As we say often in the book, describing the way things are (rather than the way they ought to be) is not to endorse the status quo. In fact, I have long believed that one of the few possible routes to having a politics that is less angry and polarizing is for everyone involved—including (actually, especially) the Old Media, comprised of the networks, the major papers, and the newsweeklies—to face all the hard truths about how we contribute to the current situation.

The freak show, in which extreme voices are not at the fringes of the American political dialogue, but at its center, and in which the incentives motivating everyone—for power, influence, wealth, and fame—all push toward personal attack and away from discussion and consensus, is the environment in which the control of Congress will be determined and the 2008 presidential campaign fought out.

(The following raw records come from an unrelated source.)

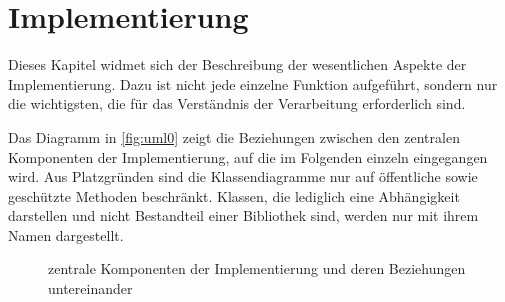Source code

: \chapter{Implementierung}
Dieses Kapitel widmet sich der Beschreibung der wesentlichen Aspekte der Implementierung.
Dazu ist nicht jede einzelne Funktion aufgeführt, sondern nur die wichtigsten, die für das Verständnis der Verarbeitung erforderlich sind.

Das Diagramm in \autoref{fig:uml0} zeigt die Beziehungen zwischen den zentralen Komponenten der Implementierung, auf die im Folgenden einzeln eingegangen wird.
Aus Platzgründen sind die Klassendiagramme nur auf öffentliche sowie geschützte Methoden beschränkt.
Klassen, die lediglich eine Abhängigkeit darstellen und nicht Bestandteil einer Bibliothek sind, werden nur mit ihrem Namen dargestellt.

\begin{figure}[H]
  \centering
  \caption[zentrale Komponenten der Implementierung]{zentrale Komponenten der Implementierung und deren Beziehungen untereinander}
  \label{fig:uml0}
\end{figure}













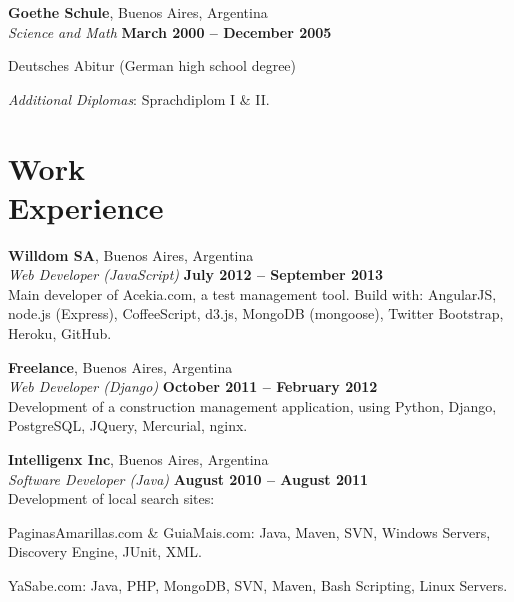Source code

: \documentclass[margin,line]{resume}
\begin{document}
\begin{resume}
    \textbf{Goethe Schule}, Buenos Aires, Argentina \vspace{2mm}\\\vspace{1mm}%
    \textsl{Science and Math} \hfill \textbf{ March 2000 -- December 2005}\vspace{-3mm}\\\vspace{-1mm}%
    \begin{list2}
        \item Deutsches Abitur (German high school degree)
        \item \textit{Additional Diplomas}: Sprachdiplom I \& II.
    \end{list2}\vspace{-1.5mm}

    \section{\mysidestyle Work\\Experience}

    \textbf{Willdom SA}, Buenos Aires, Argentina \vspace{2mm}\\\vspace{1mm}%
    \textsl{Web Developer (JavaScript)} \hfill \textbf{July 2012 -- September 2013}\vspace{1.5mm}\\\vspace{0mm}%
    Main developer of Acekia.com, a test management tool. Build with: AngularJS, node.js (Express), CoffeeScript, d3.js, MongoDB (mongoose), Twitter Bootstrap, Heroku, GitHub.  

    \textbf{Freelance}, Buenos Aires, Argentina \vspace{2mm}\\\vspace{1mm}%
    \textsl{Web Developer (Django)} \hfill \textbf{October 2011 -- February 2012}\vspace{1.5mm}\\\vspace{0mm}%
	Development of a construction management application, using Python, Django, PostgreSQL, JQuery, Mercurial, nginx.

    \textbf{Intelligenx Inc}, Buenos Aires, Argentina \vspace{2mm}\\\vspace{1mm}%
    \textsl{Software Developer (Java)} \hfill \textbf{August 2010 -- August 2011}\\
    Development of local search sites:
    \begin{list2}
        \item PaginasAmarillas.com \& GuiaMais.com: Java, Maven, SVN, Windows Servers, Discovery Engine, JUnit, XML.
        \item YaSabe.com: Java, PHP, MongoDB, SVN, Maven, Bash Scripting, Linux Servers. 
    \end{list2}\vspace{-1.5mm}	


\end{resume}
\end{document}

I’m no Harold Ford or Jim Talent, but I think I have a taste of how much anger people in public life are facing these days. Here’s a sample of how I am being portrayed on the Internet, which, contrary to what you might have learned from seeing Avenue Q in Vegas, is NOT for porn, but for the propagation of the freak show. From “Identify the Enemies of the American Revolution in the 21st Century and Annihilate Them, by Tom Heneghan (Oct. 30, 2006): 

ISRAELI SPY SCANDAL WIDENS It can now be reported that major political and media types are now being linked to an expanding spy scandal tied to the MOSSAD riddled Pentagon and the procurement and theft of U.S. Treasury Funds designed for the expenditures of the War In Iraq. Grand Jury sources have now fingered former Republican Senator James Thompson (R. Tenn. Gay-in-the-closet) along with current Republican Senator Conrad Burns of Montana (gay-in-the-closet) as major targets of the FBI Justice Dept. inquiry. Also linked is current Speaker of the House Dennis Hastert (wife does not live with him anymore) and Curt Weldon (R. Penn.) now being linked to major 9-11 cover-up aka Stephen Cambone notes. The aforementioned along with Feinstein and Harmon are also tied to the inquiry. Included now is Mark Halperin (closet gay), an ABC Mickey Mouse reporter. Halperin is a Bush Clinton Crime Syndicate stooge is now being looked at vis a vis his relationship with noted Mega MOSSAD operative Rahm Emanuel (D. Ill.) Reference: Halperin’s father Maurice Halperin, worked for OSS, CIA and was eventually fingered as both a Nazi agent and a Soviet spy. Maurice Halperin helped spy on U.S. Secretary of State Dean Atchison in the Truman Administration. Like father, like son. Halperin’s handler is Rahm Emanuel and Halperin has also been linked to the anti-Gore, Matt Drudge, Mark Irwin frame-up team run by former so-called Independent Counsel Kenneth Starr. Note: Matt Dredge is also another gay in the closet. 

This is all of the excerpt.